> **Exercise requirements**
Go through the records underneath and write each one out again exactly.

> **Exercise materials**
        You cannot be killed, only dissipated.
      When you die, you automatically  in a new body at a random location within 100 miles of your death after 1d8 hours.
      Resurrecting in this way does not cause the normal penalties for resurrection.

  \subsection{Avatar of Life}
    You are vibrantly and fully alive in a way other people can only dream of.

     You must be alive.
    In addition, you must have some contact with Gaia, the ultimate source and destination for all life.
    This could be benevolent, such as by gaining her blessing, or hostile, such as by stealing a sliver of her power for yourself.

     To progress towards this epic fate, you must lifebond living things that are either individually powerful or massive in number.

> **Response area**
        You cannot be killed, only dissipated.
      When you die, you automatically  in a new body at a random location within 100 miles of your death after 1d8 hours.
      Resurrecting in this way does not cause the normal penalties for resurrection.

  \subsection{Avatar of Life}
    You are vibrantly and fully alive in a way other people can only dream of.

     You must be alive.
    In addition, you must have some contact with Gaia, the ultimate source and destination for all life.
    This could be benevolent, such as by gaining her blessing, or hostile, such as by stealing a sliver of her power for yourself.

     To progress towards this epic fate, you must lifebond living things that are either individually powerful or massive in number.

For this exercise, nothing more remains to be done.